Caro Carlo Nordio … devoto ministro della Repubblica italiana. Tu siedi dietro una scrivania che è riuscita a passare da Togliatti a Bonafede. È quindi con tutta la delicatezza che posso questa sera vorrei parlarti di carcere. Il tema più impopolare che ci sia in questo Paese. Se ti proponessi: “Ministro, facciamo un bel dibattito sull’uso delle nacchere nella musica calabrese” riempiremmo i palasport. E invece solo a sentire la parola “carcere” il cervello della gente si affloscia.

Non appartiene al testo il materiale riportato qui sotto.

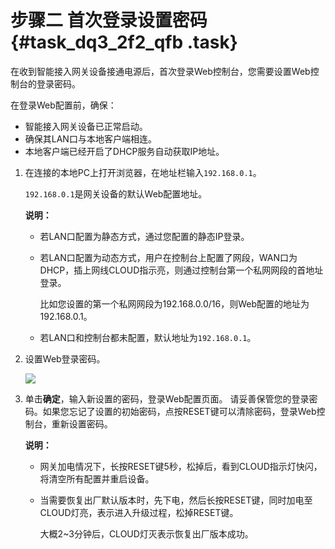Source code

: # 步骤二 首次登录设置密码 {#task_dq3_2f2_qfb .task}

在收到智能接入网关设备接通电源后，首次登录Web控制台，您需要设置Web控制台的登录密码。

在登录Web配置前，确保：

-   智能接入网关设备已正常启动。
-   确保其LAN口与本地客户端相连。
-   本地客户端已经开启了DHCP服务自动获取IP地址。

1.  在连接的本地PC上打开浏览器，在地址栏输入`192.168.0.1`。 

    `192.168.0.1`是网关设备的默认Web配置地址。

    **说明：** 

    -   若LAN口配置为静态方式，通过您配置的静态IP登录。
    -   若LAN口配置为动态方式，用户在控制台上配置了网段，WAN口为DHCP，插上网线CLOUD指示亮，则通过控制台第一个私网网段的首地址登录。

        比如您设置的第一个私网网段为192.168.0.0/16，则Web配置的地址为192.168.0.1。

    -   若LAN口和控制台都未配置，默认地址为`192.168.0.1`。
2.  设置Web登录密码。 

    ![](http://static-aliyun-doc.oss-cn-hangzhou.aliyuncs.com/assets/img/40490/155616114021180_zh-CN.png)

3.  单击**确定**，输入新设置的密码，登录Web配置页面。 请妥善保管您的登录密码。如果您忘记了设置的初始密码，点按RESET键可以清除密码，登录Web控制台，重新设置密码。

    **说明：** 

    -   网关加电情况下，长按RESET键5秒，松掉后，看到CLOUD指示灯快闪，将清空所有配置并重启设备。
    -   当需要恢复出厂默认版本时，先下电，然后长按RESET键，同时加电至CLOUD灯亮，表示进入升级过程，松掉RESET键。

        大概2~3分钟后，CLOUD灯灭表示恢复出厂版本成功。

Questa settimana purtroppo un altro ragazzo si è tolto la vita. Sono già 26 i suicidi nei primi 72 giorni di questo 2024, uno ogni tre giorni. Dati tra i più alti di sempre. Ma in carcere non muoiono soltanto i detenuti, ma anche i dipendenti del corpo di polizia penitenziaria. Dall’inizio dell’anno sono tre. Perché non si muore solo in carcere: si muore anche di carcere. Ma di questo pare che non gliene freghi una beata toga a nessuno.

Caro Nordio. Ti scrivo perché sento che questa è una vera e propria crisi umanitaria. Non ho una soluzione, ma so che qualcosa si può e si deve fare. In carcere ci vanno i cattivi, quelli che hanno sbagliato, che fatto del male e che devono pagare per fare giustizia alle vittime della loro prepotenza e della loro violenza e tutti noi vogliamo tornare a casa tranquilli e non vivere come dentro “I guerrieri della notte”. Però non basta stipare le mele marce e poi dimenticarsene. Ce ne siamo già dimenticati prima, di loro, e forse per questo sono finiti così. Un detenuto è un problema di tutta la società, non solo di quelli che in carcere ci lavorano. E non mi si dica che sono buonista. Al contrario. Sono egoista.